Could you show all lines in the entries below that contain the string "holds"?

[[ Input data, beginning ]]

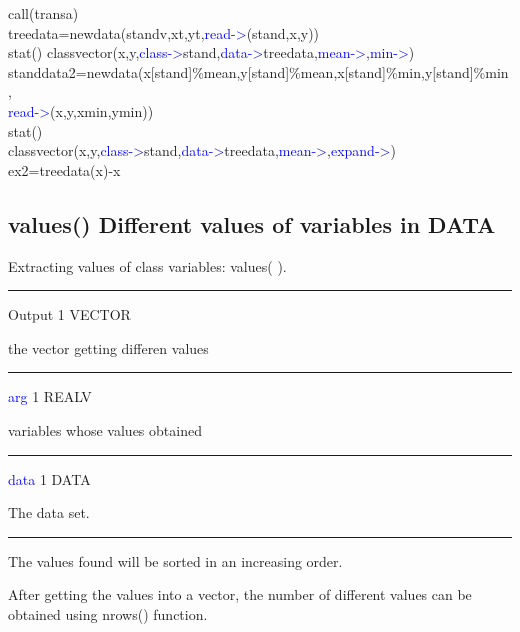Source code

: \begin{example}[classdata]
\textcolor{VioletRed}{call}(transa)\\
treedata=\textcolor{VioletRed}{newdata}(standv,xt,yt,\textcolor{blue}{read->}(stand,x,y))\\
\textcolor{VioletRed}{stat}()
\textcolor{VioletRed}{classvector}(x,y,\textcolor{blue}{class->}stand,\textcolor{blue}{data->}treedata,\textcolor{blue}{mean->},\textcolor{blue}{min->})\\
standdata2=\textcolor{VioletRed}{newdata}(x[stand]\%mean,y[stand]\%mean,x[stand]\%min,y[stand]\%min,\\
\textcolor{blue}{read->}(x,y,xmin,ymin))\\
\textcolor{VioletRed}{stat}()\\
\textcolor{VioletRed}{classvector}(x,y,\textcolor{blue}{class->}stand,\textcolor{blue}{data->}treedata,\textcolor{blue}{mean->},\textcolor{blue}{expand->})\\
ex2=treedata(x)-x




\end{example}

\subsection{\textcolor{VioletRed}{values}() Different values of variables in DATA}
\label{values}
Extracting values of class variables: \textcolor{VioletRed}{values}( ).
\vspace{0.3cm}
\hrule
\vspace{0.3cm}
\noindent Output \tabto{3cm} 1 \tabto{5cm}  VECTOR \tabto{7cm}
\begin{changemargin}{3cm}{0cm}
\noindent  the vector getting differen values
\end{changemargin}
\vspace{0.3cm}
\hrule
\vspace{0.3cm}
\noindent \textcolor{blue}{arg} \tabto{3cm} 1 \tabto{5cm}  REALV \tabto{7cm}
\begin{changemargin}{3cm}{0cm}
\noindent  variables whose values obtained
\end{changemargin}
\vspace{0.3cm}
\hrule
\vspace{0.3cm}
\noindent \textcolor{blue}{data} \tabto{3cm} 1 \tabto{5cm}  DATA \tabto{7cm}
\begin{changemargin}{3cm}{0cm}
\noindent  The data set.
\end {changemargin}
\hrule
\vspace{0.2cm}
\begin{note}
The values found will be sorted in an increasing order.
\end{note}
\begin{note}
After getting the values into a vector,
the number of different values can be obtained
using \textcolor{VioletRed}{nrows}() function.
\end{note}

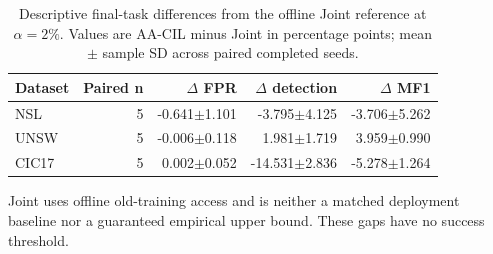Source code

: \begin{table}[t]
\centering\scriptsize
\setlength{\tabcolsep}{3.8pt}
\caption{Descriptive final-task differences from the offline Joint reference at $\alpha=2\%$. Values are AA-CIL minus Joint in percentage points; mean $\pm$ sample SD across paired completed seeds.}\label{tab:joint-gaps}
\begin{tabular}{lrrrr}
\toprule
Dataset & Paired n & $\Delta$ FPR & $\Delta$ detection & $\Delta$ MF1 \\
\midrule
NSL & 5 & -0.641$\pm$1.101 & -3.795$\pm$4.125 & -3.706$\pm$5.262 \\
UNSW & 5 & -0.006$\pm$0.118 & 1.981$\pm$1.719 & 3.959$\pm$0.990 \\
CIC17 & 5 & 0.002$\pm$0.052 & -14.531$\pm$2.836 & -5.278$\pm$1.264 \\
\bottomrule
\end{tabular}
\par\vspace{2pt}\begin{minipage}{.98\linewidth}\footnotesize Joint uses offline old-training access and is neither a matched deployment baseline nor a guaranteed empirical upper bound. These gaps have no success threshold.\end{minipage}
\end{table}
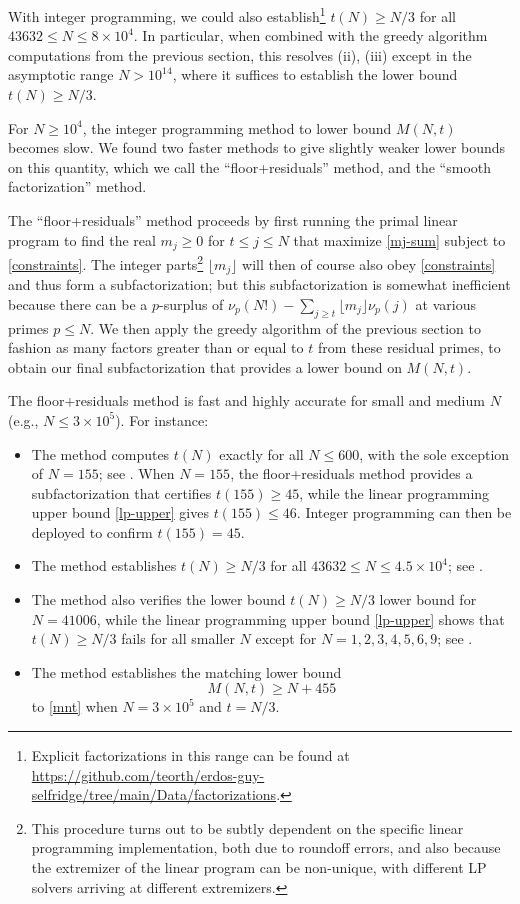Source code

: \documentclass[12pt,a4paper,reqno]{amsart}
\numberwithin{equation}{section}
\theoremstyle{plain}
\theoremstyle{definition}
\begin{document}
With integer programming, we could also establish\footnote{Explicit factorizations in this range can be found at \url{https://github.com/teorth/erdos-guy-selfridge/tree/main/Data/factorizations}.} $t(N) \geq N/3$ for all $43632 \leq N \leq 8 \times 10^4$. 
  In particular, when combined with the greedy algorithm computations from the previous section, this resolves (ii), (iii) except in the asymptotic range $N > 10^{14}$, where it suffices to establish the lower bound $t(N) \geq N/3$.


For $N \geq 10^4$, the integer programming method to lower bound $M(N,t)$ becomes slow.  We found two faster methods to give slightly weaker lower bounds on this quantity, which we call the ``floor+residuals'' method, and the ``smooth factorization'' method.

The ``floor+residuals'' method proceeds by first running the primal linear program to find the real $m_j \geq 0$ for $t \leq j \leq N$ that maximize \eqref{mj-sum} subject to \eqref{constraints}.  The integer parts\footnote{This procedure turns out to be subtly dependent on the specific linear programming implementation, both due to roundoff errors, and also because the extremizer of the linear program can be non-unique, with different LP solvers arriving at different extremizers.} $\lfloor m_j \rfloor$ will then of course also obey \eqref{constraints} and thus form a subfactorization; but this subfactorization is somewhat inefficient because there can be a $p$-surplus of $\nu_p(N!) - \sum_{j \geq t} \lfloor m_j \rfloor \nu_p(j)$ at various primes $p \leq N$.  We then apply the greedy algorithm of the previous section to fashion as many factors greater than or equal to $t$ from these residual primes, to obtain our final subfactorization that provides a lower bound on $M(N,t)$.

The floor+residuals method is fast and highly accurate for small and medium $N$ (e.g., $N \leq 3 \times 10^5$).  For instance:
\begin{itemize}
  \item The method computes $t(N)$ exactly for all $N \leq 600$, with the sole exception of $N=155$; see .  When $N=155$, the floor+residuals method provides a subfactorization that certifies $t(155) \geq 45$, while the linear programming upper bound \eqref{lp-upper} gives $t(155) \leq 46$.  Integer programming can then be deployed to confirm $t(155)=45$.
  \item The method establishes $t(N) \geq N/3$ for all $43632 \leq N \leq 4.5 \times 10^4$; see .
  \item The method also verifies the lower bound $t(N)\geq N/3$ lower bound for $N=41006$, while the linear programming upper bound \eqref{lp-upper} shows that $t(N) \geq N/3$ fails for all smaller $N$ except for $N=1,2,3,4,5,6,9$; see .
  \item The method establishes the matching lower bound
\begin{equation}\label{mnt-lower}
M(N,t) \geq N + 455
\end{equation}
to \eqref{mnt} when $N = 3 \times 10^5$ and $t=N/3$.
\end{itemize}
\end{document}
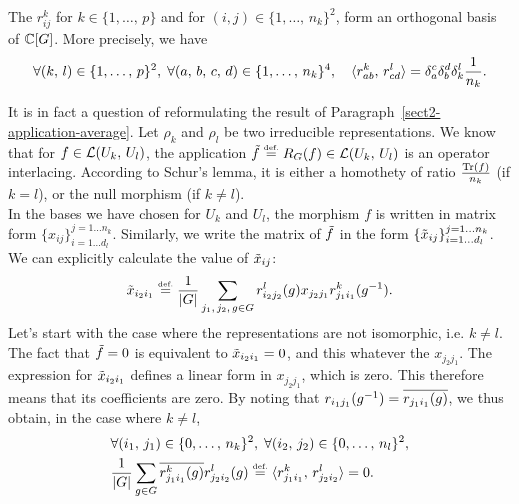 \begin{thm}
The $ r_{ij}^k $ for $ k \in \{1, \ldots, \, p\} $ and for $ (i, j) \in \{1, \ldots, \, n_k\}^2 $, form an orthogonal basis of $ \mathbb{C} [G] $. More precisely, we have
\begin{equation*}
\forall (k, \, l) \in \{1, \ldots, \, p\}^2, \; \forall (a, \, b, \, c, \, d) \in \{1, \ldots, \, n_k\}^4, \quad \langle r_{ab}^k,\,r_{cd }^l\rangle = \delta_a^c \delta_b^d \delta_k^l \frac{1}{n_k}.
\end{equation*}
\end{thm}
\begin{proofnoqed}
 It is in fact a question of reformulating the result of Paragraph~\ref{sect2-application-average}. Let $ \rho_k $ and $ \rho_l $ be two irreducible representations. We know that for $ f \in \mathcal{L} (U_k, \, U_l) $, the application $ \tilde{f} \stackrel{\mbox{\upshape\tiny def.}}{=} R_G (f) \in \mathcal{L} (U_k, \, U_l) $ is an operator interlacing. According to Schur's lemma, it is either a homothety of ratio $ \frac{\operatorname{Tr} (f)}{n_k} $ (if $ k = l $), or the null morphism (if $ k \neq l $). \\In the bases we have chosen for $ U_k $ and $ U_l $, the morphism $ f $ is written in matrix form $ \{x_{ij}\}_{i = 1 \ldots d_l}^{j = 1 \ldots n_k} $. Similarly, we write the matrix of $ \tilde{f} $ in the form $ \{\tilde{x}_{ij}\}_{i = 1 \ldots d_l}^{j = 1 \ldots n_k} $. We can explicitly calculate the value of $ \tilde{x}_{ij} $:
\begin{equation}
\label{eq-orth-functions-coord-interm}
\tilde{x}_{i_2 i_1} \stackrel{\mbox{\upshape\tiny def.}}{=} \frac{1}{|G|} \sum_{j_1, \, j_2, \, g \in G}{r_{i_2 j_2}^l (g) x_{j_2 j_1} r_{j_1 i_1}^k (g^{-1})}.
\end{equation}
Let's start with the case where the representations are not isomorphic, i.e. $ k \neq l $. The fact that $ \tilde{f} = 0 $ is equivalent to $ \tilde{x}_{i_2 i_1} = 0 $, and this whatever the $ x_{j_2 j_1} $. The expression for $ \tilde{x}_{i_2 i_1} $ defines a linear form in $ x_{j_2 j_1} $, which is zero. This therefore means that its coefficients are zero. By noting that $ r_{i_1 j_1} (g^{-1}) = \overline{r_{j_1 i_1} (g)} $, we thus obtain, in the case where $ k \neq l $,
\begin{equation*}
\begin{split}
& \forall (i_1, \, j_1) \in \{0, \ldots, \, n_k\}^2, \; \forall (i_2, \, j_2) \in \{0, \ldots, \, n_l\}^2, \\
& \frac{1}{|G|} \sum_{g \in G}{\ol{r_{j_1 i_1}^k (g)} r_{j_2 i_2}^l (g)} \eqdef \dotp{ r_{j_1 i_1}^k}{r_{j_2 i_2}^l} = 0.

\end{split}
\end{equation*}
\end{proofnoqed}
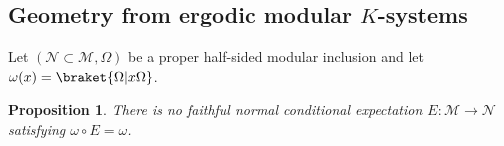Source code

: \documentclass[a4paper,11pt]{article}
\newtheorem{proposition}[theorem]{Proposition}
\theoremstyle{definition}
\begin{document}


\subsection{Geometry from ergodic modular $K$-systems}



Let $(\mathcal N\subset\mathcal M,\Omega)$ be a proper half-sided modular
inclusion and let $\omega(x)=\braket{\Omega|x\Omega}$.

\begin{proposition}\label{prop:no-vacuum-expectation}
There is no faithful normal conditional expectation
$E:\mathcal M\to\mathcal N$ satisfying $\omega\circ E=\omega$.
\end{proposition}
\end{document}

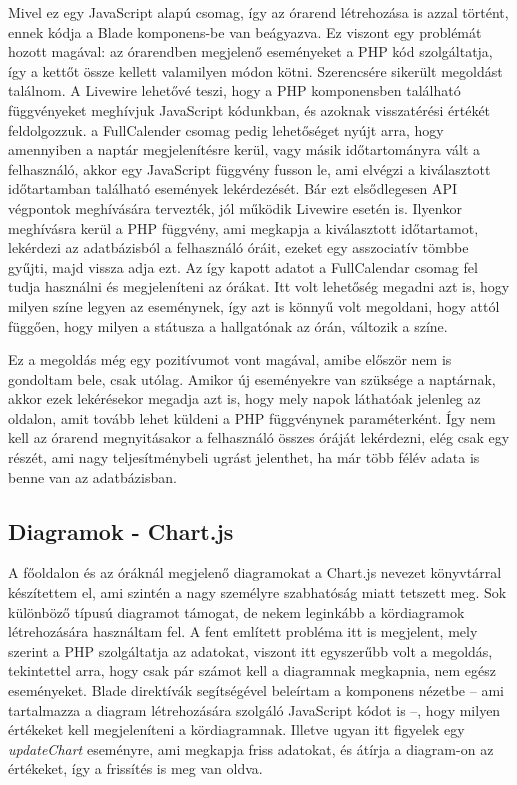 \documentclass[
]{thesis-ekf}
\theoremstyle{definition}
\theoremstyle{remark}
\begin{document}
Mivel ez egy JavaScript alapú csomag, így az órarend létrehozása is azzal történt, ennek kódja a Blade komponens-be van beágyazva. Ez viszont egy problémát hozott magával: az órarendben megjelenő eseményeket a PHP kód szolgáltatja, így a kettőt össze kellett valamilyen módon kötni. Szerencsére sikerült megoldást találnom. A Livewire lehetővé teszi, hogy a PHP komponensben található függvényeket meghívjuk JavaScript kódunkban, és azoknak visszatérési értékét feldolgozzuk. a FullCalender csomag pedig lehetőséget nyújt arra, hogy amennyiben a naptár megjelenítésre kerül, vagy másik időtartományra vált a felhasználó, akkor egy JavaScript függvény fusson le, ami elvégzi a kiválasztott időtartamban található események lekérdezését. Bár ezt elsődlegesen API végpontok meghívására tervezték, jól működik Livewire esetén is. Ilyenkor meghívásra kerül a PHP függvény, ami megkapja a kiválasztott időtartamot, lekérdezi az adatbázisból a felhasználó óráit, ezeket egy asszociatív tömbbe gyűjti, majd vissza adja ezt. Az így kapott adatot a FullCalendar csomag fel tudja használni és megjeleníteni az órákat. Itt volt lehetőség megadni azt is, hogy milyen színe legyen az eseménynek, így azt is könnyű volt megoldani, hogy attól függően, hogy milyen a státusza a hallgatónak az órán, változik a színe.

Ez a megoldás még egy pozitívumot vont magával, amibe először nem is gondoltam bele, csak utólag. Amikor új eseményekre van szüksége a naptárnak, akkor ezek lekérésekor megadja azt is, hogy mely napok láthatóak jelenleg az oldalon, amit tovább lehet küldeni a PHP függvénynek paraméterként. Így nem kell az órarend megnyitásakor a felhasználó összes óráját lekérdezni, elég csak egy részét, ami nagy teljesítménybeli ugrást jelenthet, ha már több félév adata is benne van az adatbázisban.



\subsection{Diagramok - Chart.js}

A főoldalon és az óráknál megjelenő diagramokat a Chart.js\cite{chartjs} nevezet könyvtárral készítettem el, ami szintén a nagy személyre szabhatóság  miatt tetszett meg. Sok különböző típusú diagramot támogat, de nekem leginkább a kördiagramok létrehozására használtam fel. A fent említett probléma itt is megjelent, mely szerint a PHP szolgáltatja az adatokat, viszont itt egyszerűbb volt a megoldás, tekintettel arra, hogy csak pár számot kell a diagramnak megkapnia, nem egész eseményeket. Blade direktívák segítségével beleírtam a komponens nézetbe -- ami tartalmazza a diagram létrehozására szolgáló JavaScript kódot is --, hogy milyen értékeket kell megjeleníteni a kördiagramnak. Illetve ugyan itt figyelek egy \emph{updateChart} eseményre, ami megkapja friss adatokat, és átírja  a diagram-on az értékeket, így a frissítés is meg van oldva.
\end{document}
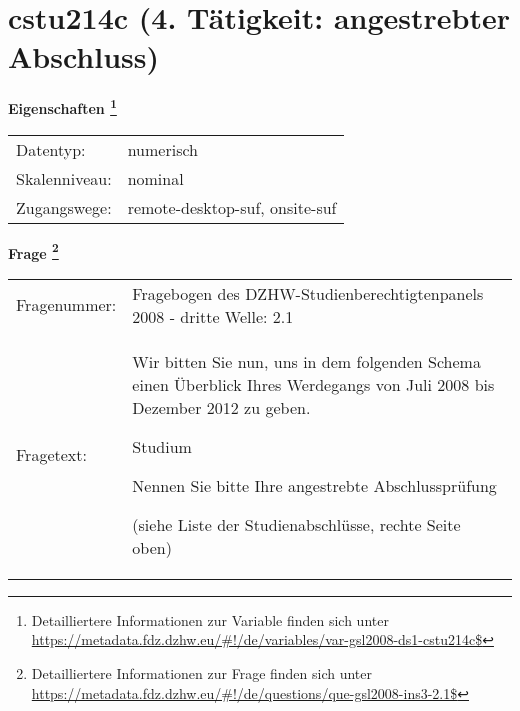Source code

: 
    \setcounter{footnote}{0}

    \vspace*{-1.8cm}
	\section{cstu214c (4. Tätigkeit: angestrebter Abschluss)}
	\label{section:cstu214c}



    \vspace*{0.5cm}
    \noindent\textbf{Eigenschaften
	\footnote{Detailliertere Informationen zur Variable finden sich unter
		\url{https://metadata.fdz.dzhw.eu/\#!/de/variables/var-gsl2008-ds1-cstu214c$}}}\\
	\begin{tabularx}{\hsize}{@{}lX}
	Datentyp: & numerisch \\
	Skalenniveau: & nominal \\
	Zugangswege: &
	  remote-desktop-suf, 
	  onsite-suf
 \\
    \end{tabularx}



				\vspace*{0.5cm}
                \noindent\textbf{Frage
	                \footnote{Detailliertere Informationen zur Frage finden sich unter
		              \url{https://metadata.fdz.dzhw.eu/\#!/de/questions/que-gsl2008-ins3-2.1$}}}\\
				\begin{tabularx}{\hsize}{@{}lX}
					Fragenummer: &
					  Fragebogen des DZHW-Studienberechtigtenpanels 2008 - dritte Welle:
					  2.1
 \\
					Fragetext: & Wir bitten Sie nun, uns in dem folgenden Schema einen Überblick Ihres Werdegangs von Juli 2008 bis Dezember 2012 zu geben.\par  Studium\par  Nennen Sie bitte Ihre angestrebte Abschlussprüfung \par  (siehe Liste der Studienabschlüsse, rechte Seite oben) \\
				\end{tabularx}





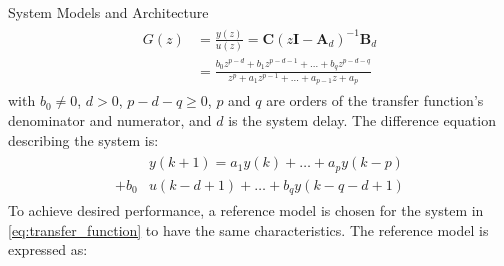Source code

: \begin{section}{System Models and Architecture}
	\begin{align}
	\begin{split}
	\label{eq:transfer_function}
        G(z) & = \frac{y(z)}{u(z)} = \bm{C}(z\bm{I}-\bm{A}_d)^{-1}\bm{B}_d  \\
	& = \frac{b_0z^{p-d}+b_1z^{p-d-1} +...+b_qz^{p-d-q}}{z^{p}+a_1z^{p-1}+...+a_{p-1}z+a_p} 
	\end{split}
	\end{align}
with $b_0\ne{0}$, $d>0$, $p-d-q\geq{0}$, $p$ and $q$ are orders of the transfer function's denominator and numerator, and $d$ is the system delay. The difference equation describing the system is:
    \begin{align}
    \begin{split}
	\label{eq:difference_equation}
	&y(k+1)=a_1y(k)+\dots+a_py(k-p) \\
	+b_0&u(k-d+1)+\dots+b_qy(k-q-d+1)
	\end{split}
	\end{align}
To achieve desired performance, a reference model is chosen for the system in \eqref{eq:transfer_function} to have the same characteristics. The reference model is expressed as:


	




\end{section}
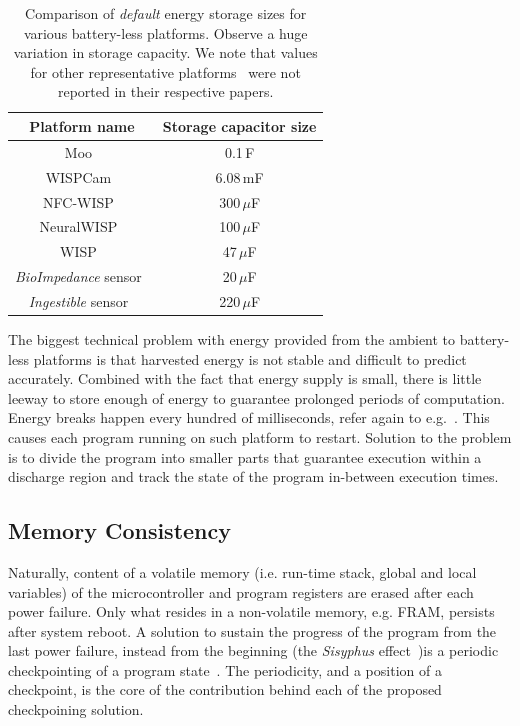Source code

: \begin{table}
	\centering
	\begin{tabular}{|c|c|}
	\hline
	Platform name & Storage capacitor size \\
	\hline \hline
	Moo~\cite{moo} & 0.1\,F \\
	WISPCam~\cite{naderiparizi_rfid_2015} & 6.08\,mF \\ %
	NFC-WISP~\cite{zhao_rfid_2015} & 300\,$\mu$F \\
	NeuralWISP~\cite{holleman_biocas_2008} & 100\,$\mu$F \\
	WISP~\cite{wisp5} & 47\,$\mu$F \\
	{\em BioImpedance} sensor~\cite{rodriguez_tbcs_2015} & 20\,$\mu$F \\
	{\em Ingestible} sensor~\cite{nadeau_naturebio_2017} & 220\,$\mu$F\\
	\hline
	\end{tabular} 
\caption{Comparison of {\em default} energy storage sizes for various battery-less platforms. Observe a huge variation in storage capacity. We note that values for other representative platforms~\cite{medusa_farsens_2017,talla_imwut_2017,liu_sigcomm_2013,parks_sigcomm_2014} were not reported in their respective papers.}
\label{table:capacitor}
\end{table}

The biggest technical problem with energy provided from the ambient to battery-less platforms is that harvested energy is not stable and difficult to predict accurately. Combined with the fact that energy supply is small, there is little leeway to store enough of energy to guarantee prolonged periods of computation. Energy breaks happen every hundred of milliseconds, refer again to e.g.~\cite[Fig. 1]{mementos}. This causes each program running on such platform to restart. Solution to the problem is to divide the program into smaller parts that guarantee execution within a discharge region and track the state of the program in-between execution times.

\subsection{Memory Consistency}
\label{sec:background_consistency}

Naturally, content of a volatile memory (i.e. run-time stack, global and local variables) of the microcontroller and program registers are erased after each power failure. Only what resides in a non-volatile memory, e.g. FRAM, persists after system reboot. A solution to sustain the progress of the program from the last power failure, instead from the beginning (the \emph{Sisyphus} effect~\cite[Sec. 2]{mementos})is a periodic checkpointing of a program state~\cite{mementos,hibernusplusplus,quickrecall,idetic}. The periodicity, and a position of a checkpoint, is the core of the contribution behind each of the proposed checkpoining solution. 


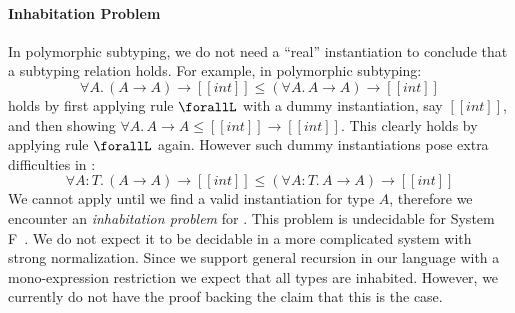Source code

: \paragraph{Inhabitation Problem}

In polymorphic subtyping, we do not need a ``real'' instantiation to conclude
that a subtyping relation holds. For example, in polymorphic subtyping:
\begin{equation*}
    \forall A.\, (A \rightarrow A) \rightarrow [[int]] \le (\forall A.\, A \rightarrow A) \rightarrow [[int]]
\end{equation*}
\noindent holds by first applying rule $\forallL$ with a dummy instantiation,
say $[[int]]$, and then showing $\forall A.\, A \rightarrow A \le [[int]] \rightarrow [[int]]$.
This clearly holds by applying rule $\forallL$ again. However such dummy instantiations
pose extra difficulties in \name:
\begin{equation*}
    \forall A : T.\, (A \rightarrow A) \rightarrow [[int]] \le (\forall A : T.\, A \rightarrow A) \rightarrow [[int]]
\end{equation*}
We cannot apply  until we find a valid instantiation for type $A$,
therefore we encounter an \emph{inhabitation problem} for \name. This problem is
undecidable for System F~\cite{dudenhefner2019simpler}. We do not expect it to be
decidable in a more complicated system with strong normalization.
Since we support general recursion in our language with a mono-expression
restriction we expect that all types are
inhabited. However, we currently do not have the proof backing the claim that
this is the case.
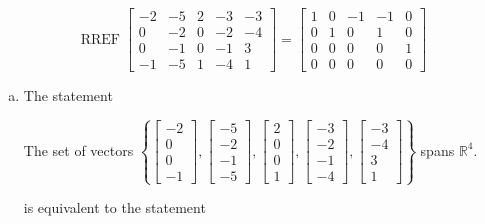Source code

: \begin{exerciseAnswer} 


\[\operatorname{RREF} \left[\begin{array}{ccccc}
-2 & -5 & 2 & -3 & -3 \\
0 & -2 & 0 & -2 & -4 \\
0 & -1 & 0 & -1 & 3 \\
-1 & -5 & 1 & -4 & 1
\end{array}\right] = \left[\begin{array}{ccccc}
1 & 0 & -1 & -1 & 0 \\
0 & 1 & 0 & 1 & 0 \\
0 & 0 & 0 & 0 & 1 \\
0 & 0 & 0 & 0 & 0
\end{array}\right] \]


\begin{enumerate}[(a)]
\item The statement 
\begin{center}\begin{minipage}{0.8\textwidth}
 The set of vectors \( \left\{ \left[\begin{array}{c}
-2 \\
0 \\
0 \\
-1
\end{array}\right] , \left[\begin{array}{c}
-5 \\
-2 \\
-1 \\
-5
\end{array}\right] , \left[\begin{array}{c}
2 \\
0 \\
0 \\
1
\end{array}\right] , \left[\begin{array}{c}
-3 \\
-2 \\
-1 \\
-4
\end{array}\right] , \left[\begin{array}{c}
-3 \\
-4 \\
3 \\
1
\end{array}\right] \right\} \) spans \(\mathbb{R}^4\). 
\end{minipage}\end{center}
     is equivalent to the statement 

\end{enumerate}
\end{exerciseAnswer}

[[ Input data, end ]]

_Result for this task_
that a subtyping relation holds. For example, in polymorphic subtyping:
\noindent holds by first applying rule $\forallL$ with a dummy instantiation,
This clearly holds by applying rule $\forallL$ again. However such dummy instantiations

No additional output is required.